Experts encourage parents to talk to children about potentially dangerous apps

Children have more time to use technology in summer

By Karen Drew - Reporter/Anchor, Derick Hutchinson

DETROIT - It's summertime, and that gives children more free time to use technology.

It's difficult to keep track of all the apps they're using, but security experts warn parents to make sure they know what the apps can do.

Children can broadcast from their own bedrooms and get paid for it, which causes a major concern.

The number of apps available on smartphones is hard to keep up with, but that shouldn't stop parents from being aware of the latest trends and what the apps can do. Parents should be aware that children can put themselves in serious danger.

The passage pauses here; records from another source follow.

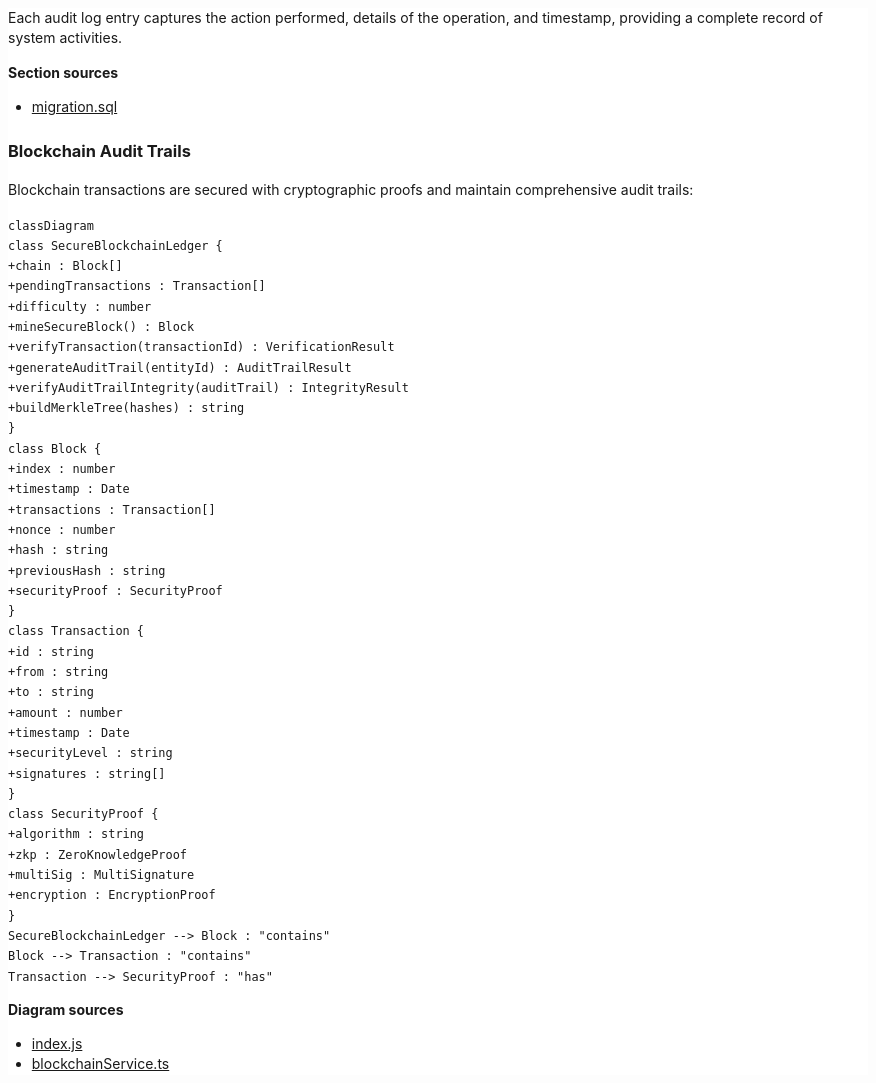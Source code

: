 Each audit log entry captures the action performed, details of the operation, and timestamp, providing a complete record of system activities.

**Section sources**
- [migration.sql](file://services/azora-covenant/prisma/migrations/20251020084119_init/migration.sql#L35-L39)

### Blockchain Audit Trails
Blockchain transactions are secured with cryptographic proofs and maintain comprehensive audit trails:

```mermaid
classDiagram
class SecureBlockchainLedger {
+chain : Block[]
+pendingTransactions : Transaction[]
+difficulty : number
+mineSecureBlock() : Block
+verifyTransaction(transactionId) : VerificationResult
+generateAuditTrail(entityId) : AuditTrailResult
+verifyAuditTrailIntegrity(auditTrail) : IntegrityResult
+buildMerkleTree(hashes) : string
}
class Block {
+index : number
+timestamp : Date
+transactions : Transaction[]
+nonce : number
+hash : string
+previousHash : string
+securityProof : SecurityProof
}
class Transaction {
+id : string
+from : string
+to : string
+amount : number
+timestamp : Date
+securityLevel : string
+signatures : string[]
}
class SecurityProof {
+algorithm : string
+zkp : ZeroKnowledgeProof
+multiSig : MultiSignature
+encryption : EncryptionProof
}
SecureBlockchainLedger --> Block : "contains"
Block --> Transaction : "contains"
Transaction --> SecurityProof : "has"
```

**Diagram sources**
- [index.js](file://services/azora-covenant/index.js#L435-L462)
- [blockchainService.ts](file://services/azora-covenant/src/blockchainService.ts)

A young girl in Metro Detroit broadcast her day on the LiveMe app, which showed her making breakfast in the kitchen and playing with her cat. At some point, there were 135 people watching her.

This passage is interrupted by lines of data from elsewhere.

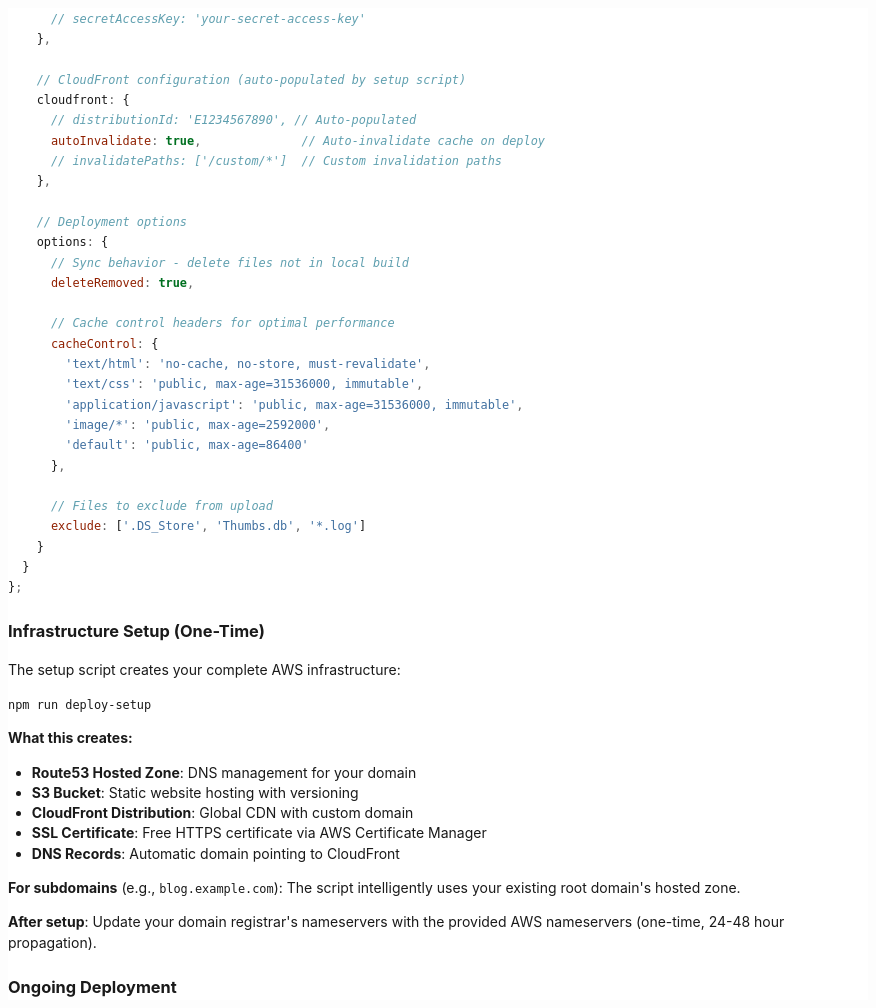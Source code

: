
 ```javascript
      // secretAccessKey: 'your-secret-access-key'
    },
    
    // CloudFront configuration (auto-populated by setup script)
    cloudfront: {
      // distributionId: 'E1234567890', // Auto-populated
      autoInvalidate: true,              // Auto-invalidate cache on deploy
      // invalidatePaths: ['/custom/*']  // Custom invalidation paths
    },
    
    // Deployment options
    options: {
      // Sync behavior - delete files not in local build
      deleteRemoved: true,
      
      // Cache control headers for optimal performance
      cacheControl: {
        'text/html': 'no-cache, no-store, must-revalidate',
        'text/css': 'public, max-age=31536000, immutable',
        'application/javascript': 'public, max-age=31536000, immutable',
        'image/*': 'public, max-age=2592000',
        'default': 'public, max-age=86400'
      },
      
      // Files to exclude from upload
      exclude: ['.DS_Store', 'Thumbs.db', '*.log']
    }
  }
};
```

### Infrastructure Setup (One-Time)

The setup script creates your complete AWS infrastructure:

```bash
npm run deploy-setup
```

**What this creates:**
- **Route53 Hosted Zone**: DNS management for your domain
- **S3 Bucket**: Static website hosting with versioning
- **CloudFront Distribution**: Global CDN with custom domain
- **SSL Certificate**: Free HTTPS certificate via AWS Certificate Manager
- **DNS Records**: Automatic domain pointing to CloudFront

**For subdomains** (e.g., `blog.example.com`): The script intelligently uses your existing root domain's hosted zone.

**After setup**: Update your domain registrar's nameservers with the provided AWS nameservers (one-time, 24-48 hour propagation).

### Ongoing Deployment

Another Metro Detroit girl broadcast herself smoking something on the same app.

"That person could be in their living room, could be in their bedroom, could be cooking in the kitchen, could be doing anything and you can follow them and you can watch them," said Scott Bailey, of N1 Discovery. "The additional scary part to that app is you can now also pay that person."

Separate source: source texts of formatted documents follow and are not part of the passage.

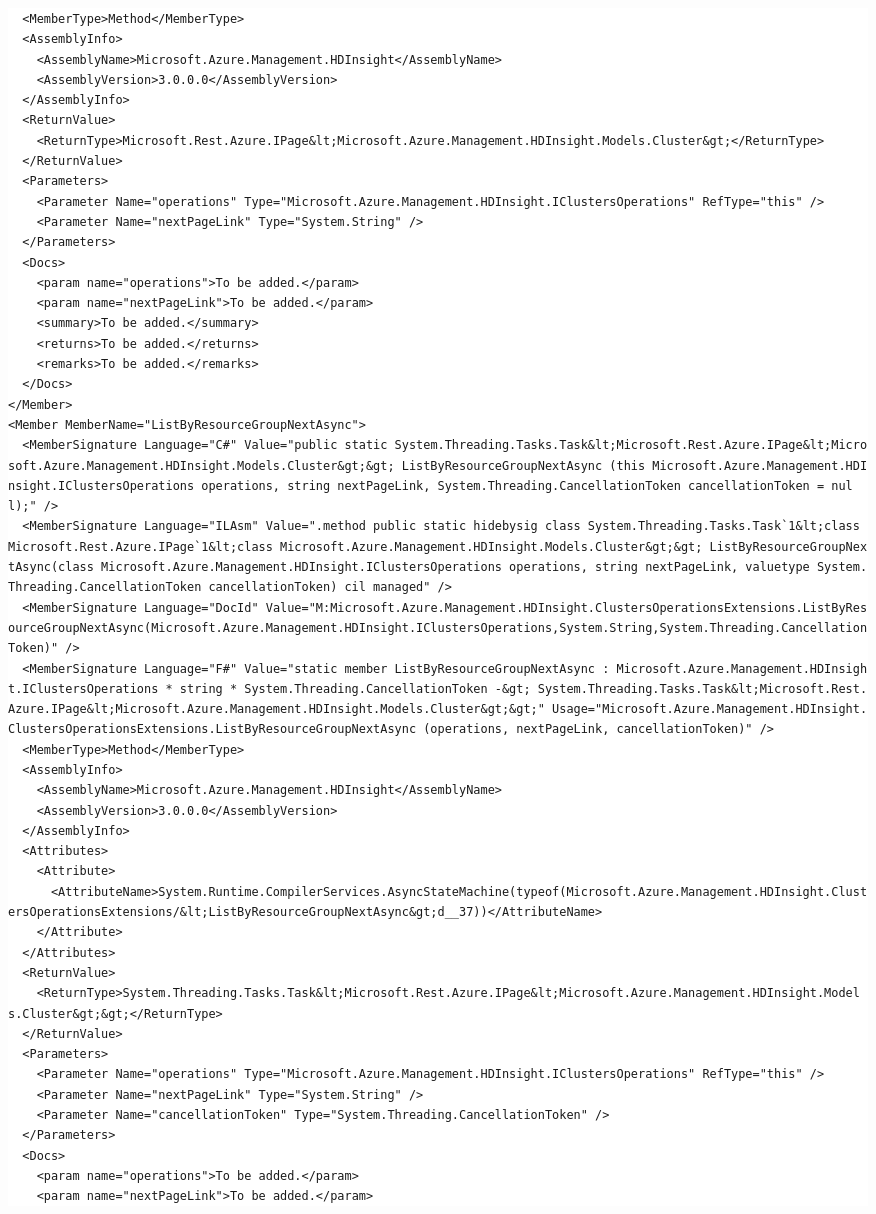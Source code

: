       <MemberType>Method</MemberType>
      <AssemblyInfo>
        <AssemblyName>Microsoft.Azure.Management.HDInsight</AssemblyName>
        <AssemblyVersion>3.0.0.0</AssemblyVersion>
      </AssemblyInfo>
      <ReturnValue>
        <ReturnType>Microsoft.Rest.Azure.IPage&lt;Microsoft.Azure.Management.HDInsight.Models.Cluster&gt;</ReturnType>
      </ReturnValue>
      <Parameters>
        <Parameter Name="operations" Type="Microsoft.Azure.Management.HDInsight.IClustersOperations" RefType="this" />
        <Parameter Name="nextPageLink" Type="System.String" />
      </Parameters>
      <Docs>
        <param name="operations">To be added.</param>
        <param name="nextPageLink">To be added.</param>
        <summary>To be added.</summary>
        <returns>To be added.</returns>
        <remarks>To be added.</remarks>
      </Docs>
    </Member>
    <Member MemberName="ListByResourceGroupNextAsync">
      <MemberSignature Language="C#" Value="public static System.Threading.Tasks.Task&lt;Microsoft.Rest.Azure.IPage&lt;Microsoft.Azure.Management.HDInsight.Models.Cluster&gt;&gt; ListByResourceGroupNextAsync (this Microsoft.Azure.Management.HDInsight.IClustersOperations operations, string nextPageLink, System.Threading.CancellationToken cancellationToken = null);" />
      <MemberSignature Language="ILAsm" Value=".method public static hidebysig class System.Threading.Tasks.Task`1&lt;class Microsoft.Rest.Azure.IPage`1&lt;class Microsoft.Azure.Management.HDInsight.Models.Cluster&gt;&gt; ListByResourceGroupNextAsync(class Microsoft.Azure.Management.HDInsight.IClustersOperations operations, string nextPageLink, valuetype System.Threading.CancellationToken cancellationToken) cil managed" />
      <MemberSignature Language="DocId" Value="M:Microsoft.Azure.Management.HDInsight.ClustersOperationsExtensions.ListByResourceGroupNextAsync(Microsoft.Azure.Management.HDInsight.IClustersOperations,System.String,System.Threading.CancellationToken)" />
      <MemberSignature Language="F#" Value="static member ListByResourceGroupNextAsync : Microsoft.Azure.Management.HDInsight.IClustersOperations * string * System.Threading.CancellationToken -&gt; System.Threading.Tasks.Task&lt;Microsoft.Rest.Azure.IPage&lt;Microsoft.Azure.Management.HDInsight.Models.Cluster&gt;&gt;" Usage="Microsoft.Azure.Management.HDInsight.ClustersOperationsExtensions.ListByResourceGroupNextAsync (operations, nextPageLink, cancellationToken)" />
      <MemberType>Method</MemberType>
      <AssemblyInfo>
        <AssemblyName>Microsoft.Azure.Management.HDInsight</AssemblyName>
        <AssemblyVersion>3.0.0.0</AssemblyVersion>
      </AssemblyInfo>
      <Attributes>
        <Attribute>
          <AttributeName>System.Runtime.CompilerServices.AsyncStateMachine(typeof(Microsoft.Azure.Management.HDInsight.ClustersOperationsExtensions/&lt;ListByResourceGroupNextAsync&gt;d__37))</AttributeName>
        </Attribute>
      </Attributes>
      <ReturnValue>
        <ReturnType>System.Threading.Tasks.Task&lt;Microsoft.Rest.Azure.IPage&lt;Microsoft.Azure.Management.HDInsight.Models.Cluster&gt;&gt;</ReturnType>
      </ReturnValue>
      <Parameters>
        <Parameter Name="operations" Type="Microsoft.Azure.Management.HDInsight.IClustersOperations" RefType="this" />
        <Parameter Name="nextPageLink" Type="System.String" />
        <Parameter Name="cancellationToken" Type="System.Threading.CancellationToken" />
      </Parameters>
      <Docs>
        <param name="operations">To be added.</param>
        <param name="nextPageLink">To be added.</param>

The person can be paid by viewers for what they decide to broadcast. Security experts worry it could set up children to do things they might not otherwise do, just to make money.

"Think about all the negative things that that could be used for now," Bailey said.

Bailey is a managing partner with N1 Discovery, a digital forensics and security company.

"We can't keep up, but at least if we're aware of what some of the things are right now and to watch out for, I think we're taking a step in the right direction," Bailey said.

Erin McNeil, 18, and Mitchell Piazza, 18, offered an interesting perspective. They're N1 Discovery interns, college students, and well aware of young people using the apps.

"There's a lot of things like selling drugs, like, 'Hey, meet up at this park,' and, like, 'Looking for bud,'" Piazza said.

"I think the biggest problem is they want their kids to stop using these apps altogether, and that's not realistic," McNeil said. "The bigger key would be to actually have a talk with your kids about how to use them safely."

Whisper is another popular app parents should know about.

"You can just post an anonymous statement out on this app," Bailey said. "But it is also tied to your geographical area."

One Whisper from Rochester Hills said, "Anyone wanna get high and go to the movies?" One from Auburn Hills said, "Just want to have a Nerf gun fight with a cute chick in our underwear. Is that too much to ask?"

"If you dig deeper into the app, you have the ability to chat and to, now, directly connect with that person," Bailey said. "All of a sudden, the anonymity is gone."

The app is tied to a user's Snapchat account, and when information is entered into it, the app finds people to connect with. Users can also do a 15-second screen sharing.

"Obviously that screen sharing is a live feed," Bailey said.

That's concerning for parents because their children could be putting something on a live feed for strangers.

"Just getting to connect with strangers online is pretty popular for teens at the moment," Bailey said.

TextFree is another app to be aware of. It allows users to get a phone number for free and text from that number anonymously. Parents are concerned it could encourage bullying, as someone can start sending texts to others without them knowing who it is.

It's difficult for parents to keep up with all the apps, but they can start having conversations with their children.